Give a verbatim copy of the data, leaving the pictures out.

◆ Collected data
..........
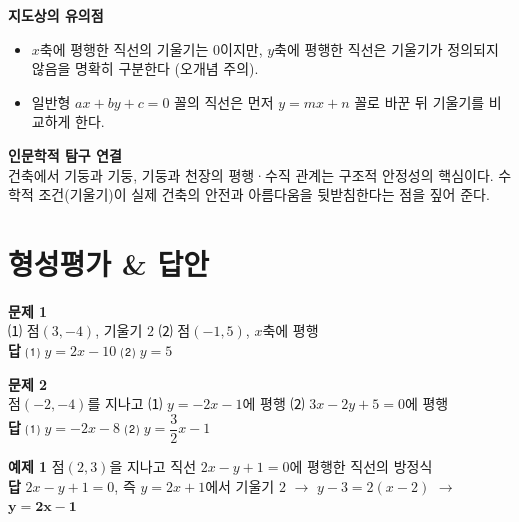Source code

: \documentclass[11pt,a4paper]{article}
\begin{document}
\vspace{8pt}
\begin{minipage}[t]{0.48\linewidth}
\begin{calloutbox}
\textbf{지도상의 유의점}
\begin{itemize}[leftmargin=1.2em, itemsep=2pt, topsep=4pt]
  \item $x$축에 평행한 직선의 기울기는 $0$이지만, $y$축에 평행한 직선은 기울기가 정의되지 않음을 명확히 구분한다 (오개념 주의).
  \item 일반형 $ax+by+c=0$ 꼴의 직선은 먼저 $y=mx+n$ 꼴로 바꾼 뒤 기울기를 비교하게 한다.
\end{itemize}
\end{calloutbox}
\end{minipage}\hfill
\begin{minipage}[t]{0.48\linewidth}
\begin{notebox}
\textbf{인문학적 탐구 연결}\\
건축에서 기둥과 기둥, 기둥과 천장의 평행·수직 관계는 구조적 안정성의 핵심이다. 수학적 조건(기울기)이 실제 건축의 안전과 아름다움을 뒷받침한다는 점을 짚어 준다.
\end{notebox}
\end{minipage}

\section{형성평가 \& 답안}

\begin{minipage}[t]{0.48\linewidth}
\begin{answerbox}
\textbf{문제 1}\\
\small ⑴ 점$(3,-4)$, 기울기 $2$ \quad ⑵ 점$(-1,5)$, $x$축에 평행\\[4pt]
\textbf{\color{goldstrong}답} \; ⑴ $y=2x-10$ \quad ⑵ $y=5$
\end{answerbox}
\end{minipage}\hfill
\begin{minipage}[t]{0.48\linewidth}
\begin{answerbox}
\textbf{문제 2}\\
\small 점$(-2,-4)$를 지나고 ⑴ $y=-2x-1$에 평행 \quad ⑵ $3x-2y+5=0$에 평행\\[4pt]
\textbf{\color{goldstrong}답} \; ⑴ $y=-2x-8$ \quad ⑵ $y=\dfrac{3}{2}x-1$
\end{answerbox}
\end{minipage}

\vspace{6pt}
\begin{answerbox}
\textbf{예제 1} \quad 점$(2,3)$을 지나고 직선 $2x-y+1=0$에 평행한 직선의 방정식\\
\textbf{\color{goldstrong}답} \; $2x-y+1=0$, 즉 $y=2x+1$에서 기울기 $2$ $\to$ $y-3=2(x-2)$ $\to$ $\boldsymbol{y=2x-1}$
\end{answerbox}
\end{document}
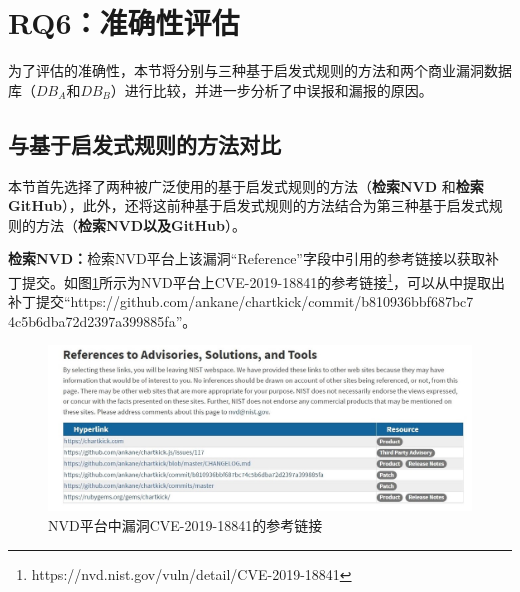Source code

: \section{RQ6：准确性评估}\label{sec:accuracy-evaluation}

为了评估\tool 的准确性，本节将\tool 分别与三种基于启发式规则的方法和两个商业漏洞数据库（$DB_A$和$DB_B$）进行比较，并进一步分析了\tool 中误报和漏报的原因。

\subsection{与基于启发式规则的方法对比}
本节首先选择了两种被广泛使用的基于启发式规则的方法（\textbf{检索NVD}\cite{duan2019automating,li2016vulpecker,li2018vuldeepecker} 和\textbf{检索GitHub}\cite{you2017semfuzz,Wang2020empirical}），此外，还将这前种基于启发式规则的方法结合为第三种基于启发式规则的方法（\textbf{检索NVD以及GitHub}）。

\textbf{检索NVD：}检索NVD平台上该漏洞“Reference”字段中引用的参考链接以获取补丁提交。如图\ref{fig:CVE-2019-18841}所示为NVD平台上CVE-2019-18841的参考链接\footnote{https://nvd.nist.gov/vuln/detail/CVE-2019-18841}，可以从中提取出补丁提交“https://github.com/ankane/chartkick/commit/b810936bbf687bc7\\4c5b6dba72d2397a399885fa”。
\begin{figure}[!t]
    \centering
    \includegraphics[scale=0.44]{fig/NVD-2019-18841}
    \caption{NVD平台中漏洞CVE-2019-18841的参考链接}\label{fig:CVE-2019-18841}
\end{figure}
..........
◆ Task answer
Source code

: \documentclass[11pt,a4paper]{article}
\begin{document}
\vspace{8pt}
\begin{minipage}[t]{0.48\linewidth}
\begin{calloutbox}
\textbf{지도상의 유의점}
\begin{itemize}[leftmargin=1.2em, itemsep=2pt, topsep=4pt]
  \item $x$축에 평행한 직선의 기울기는 $0$이지만, $y$축에 평행한 직선은 기울기가 정의되지 않음을 명확히 구분한다 (오개념 주의).
  \item 일반형 $ax+by+c=0$ 꼴의 직선은 먼저 $y=mx+n$ 꼴로 바꾼 뒤 기울기를 비교하게 한다.
\end{itemize}
\end{calloutbox}
\end{minipage}\hfill
\begin{minipage}[t]{0.48\linewidth}
\begin{notebox}
\textbf{인문학적 탐구 연결}\\
건축에서 기둥과 기둥, 기둥과 천장의 평행·수직 관계는 구조적 안정성의 핵심이다. 수학적 조건(기울기)이 실제 건축의 안전과 아름다움을 뒷받침한다는 점을 짚어 준다.
\end{notebox}
\end{minipage}

\section{형성평가 \& 답안}

\begin{minipage}[t]{0.48\linewidth}
\begin{answerbox}
\textbf{문제 1}\\
\small ⑴ 점$(3,-4)$, 기울기 $2$ \quad ⑵ 점$(-1,5)$, $x$축에 평행\\[4pt]
\textbf{\color{goldstrong}답} \; ⑴ $y=2x-10$ \quad ⑵ $y=5$
\end{answerbox}
\end{minipage}\hfill
\begin{minipage}[t]{0.48\linewidth}
\begin{answerbox}
\textbf{문제 2}\\
\small 점$(-2,-4)$를 지나고 ⑴ $y=-2x-1$에 평행 \quad ⑵ $3x-2y+5=0$에 평행\\[4pt]
\textbf{\color{goldstrong}답} \; ⑴ $y=-2x-8$ \quad ⑵ $y=\dfrac{3}{2}x-1$
\end{answerbox}
\end{minipage}

\vspace{6pt}
\begin{answerbox}
\textbf{예제 1} \quad 점$(2,3)$을 지나고 직선 $2x-y+1=0$에 평행한 직선의 방정식\\
\textbf{\color{goldstrong}답} \; $2x-y+1=0$, 즉 $y=2x+1$에서 기울기 $2$ $\to$ $y-3=2(x-2)$ $\to$ $\boldsymbol{y=2x-1}$
\end{answerbox}
\end{document}
Source code

: \section{RQ6：准确性评估}\label{sec:accuracy-evaluation}

为了评估\tool 的准确性，本节将\tool 分别与三种基于启发式规则的方法和两个商业漏洞数据库（$DB_A$和$DB_B$）进行比较，并进一步分析了\tool 中误报和漏报的原因。

\subsection{与基于启发式规则的方法对比}
本节首先选择了两种被广泛使用的基于启发式规则的方法（\textbf{检索NVD}\cite{duan2019automating,li2016vulpecker,li2018vuldeepecker} 和\textbf{检索GitHub}\cite{you2017semfuzz,Wang2020empirical}），此外，还将这前种基于启发式规则的方法结合为第三种基于启发式规则的方法（\textbf{检索NVD以及GitHub}）。

\textbf{检索NVD：}检索NVD平台上该漏洞“Reference”字段中引用的参考链接以获取补丁提交。如图\ref{fig:CVE-2019-18841}所示为NVD平台上CVE-2019-18841的参考链接\footnote{https://nvd.nist.gov/vuln/detail/CVE-2019-18841}，可以从中提取出补丁提交“https://github.com/ankane/chartkick/commit/b810936bbf687bc7\\4c5b6dba72d2397a399885fa”。
\begin{figure}[!t]
    \centering
    \includegraphics[scale=0.44]{fig/NVD-2019-18841}
    \caption{NVD平台中漏洞CVE-2019-18841的参考链接}\label{fig:CVE-2019-18841}
\end{figure}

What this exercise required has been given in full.